MISSISSAUGA, Ont. – About 10,500 would-be truck drivers have passed through Ontario’s mandatory entry-level training (MELT) program, but the province’s transportation ministry is still learning lessons along the way.
“We know that with a new program there’s going to be a learning curve. There’s going to be some hiccups,” said Paul Harbottle, director of the Ontario Ministry of Transportation’s program development and evaluation branch, stressing the experience has been “positive” overall.
The program has become a model for mandatory driver training regimes about to be established in Alberta and Saskatchewan, and is also expected to play a key role in discussions to establish a national training standard, which is promised for January 2020.
Ontario’s test failure rates did climb when MELT was first established in July 2017, but they are beginning to come down and stabilize, he told delegates at an annual meeting of the Truck Training Schools Association of Ontario (TTSAO).
A series of other topics continue to be debated by different stakeholders, he added. Ongoing discussions are exploring qualifications for driving instructors, the potential for standardized tests, and the use of automated versus manual transmissions.
“We do not have full agreement at the table, but we are getting close to getting consensus,” he said.
There’s also a debate about the format of advanced standing, which allows students to fast-track the minimum 103.5 hours of training depending on their past experience – usually with another class of commercial licence. Today’s approach has been criticized as a potential loophole for training operations looking to slash costs and attract students with shorter courses.
“It’s important to the industry. It’s important to the program. It’s cross-jurisdictional as well,” Harbottle said.
DriveTest centers have also hired additional examiners and are relying on overtime to schedule more road tests. And Serco, which delivers the tests, has enhanced its own internal training to address inconsistent approaches. “In the early days there’s going to be differences. It’s going to happen. It’s going to exist,” he said.
Another complex issue involves the concept of auditing and overseeing the province’s program. “We’re working in a regulated field here, and we don’t regulate the private career colleges,” Harbottle explained, referring to the role of the Ontario Ministry of Training, Colleges and Universities.
Any change in public policy involves “learning elements”, but Ontario should be congratulated for the gains that have been realized, says Stephen Laskowski, president of the Ontario Trucking Association and Canadian Trucking Alliance.
“What we’re talking about is mandatory pre-licensing training and raising the floor, which was a huge issue for safety.”

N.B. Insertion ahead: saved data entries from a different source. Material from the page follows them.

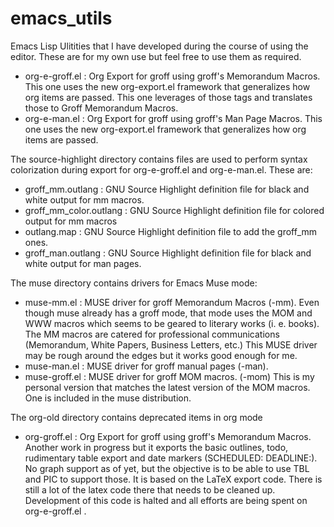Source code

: emacs_utils
===========

Emacs Lisp Ulitities that I have developed during the course of using
the editor. These are for my own use but feel free to use them as
required.

- org-e-groff.el : Org Export for groff using groff's Memorandum
  Macros. This one uses the new org-export.el framework that generalizes
  how org items are passed. This one leverages of those tags and
  translates those to Groff Memorandum Macros.
- org-e-man.el : Org Export for groff using groff's Man Page
  Macros. This one uses the new org-export.el framework that generalizes
  how org items are passed. 
  


The source-highlight directory contains files are used to perform syntax 
colorization during export for org-e-groff.el and org-e-man.el. These are:

- groff_mm.outlang : GNU Source Highlight definition file for black and
  white output for mm macros.
- groff_mm_color.outlang : GNU Source Highlight definition file for
  colored output for mm macros
- outlang.map : GNU Source Highlight definition file to add the groff_mm
  ones. 
- groff_man.outlang : GNU Source Highlight definition file for black and
  white output for man pages.

The muse directory contains drivers for Emacs Muse mode:

- muse-mm.el : MUSE driver for groff Memorandum Macros (-mm).  Even though
  muse already has a groff mode, that mode  uses the MOM and WWW macros
  which seems to be geared to literary works (i. e. books).
  The MM macros are catered for professional communications
  (Memorandum, White Papers, Business Letters, etc.)
  This MUSE driver may be rough around the edges but it works good
  enough for me.
- muse-man.el : MUSE driver for groff manual pages (-man). 
- muse-groff.el : MUSE driver for groff MOM macros. (-mom) This is my personal
  version that matches the latest version of the MOM macros. One is
  included in the muse distribution.

  
The org-old directory contains deprecated items in org mode

- org-groff.el : Org Export for groff using groff's Memorandum
  Macros. Another work in progress but it exports the basic outlines,
  todo, rudimentary table export and date markers (SCHEDULED: DEADLINE:). 
  No graph support as of yet, but the objective is to be
  able to use TBL and PIC to support those.  It is based on
  the LaTeX export code.  There is still a lot of the latex code
  there that needs to be cleaned up.  Development of this code is halted
  and all efforts are being spent on org-e-groff.el .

Mike Millian, president of the Private Motor Truck Council of Canada, puts entry-level training into perspective by asking why fleets expect newly licensed drivers to be able to do everything as soon as they come out of school. “You have a responsibility,” he said of the fleet training that should follow licensing.
“All the regulation is is a minimum standard, not a best practice,” he adds, noting how the TTSAO itself wanted a minimum of 200 training hours. “It may not be what we like but we have to start somewhere. Nobody should ever reach for the minimum.”
Harbottle stressed that Ontario continues to play a leading role as discussions about a national standard begin as well.
The Canadian Council of Motor Transportation Administrators (CCMTA) – which includes representatives from each province and territory – has yet to begin meetings on the national standard.
“Let’s not go back to ground zero,” Harbottle said, referring to the value of building on Ontario’s experience. “We’re committed, and we remain committed, to the MELT program.”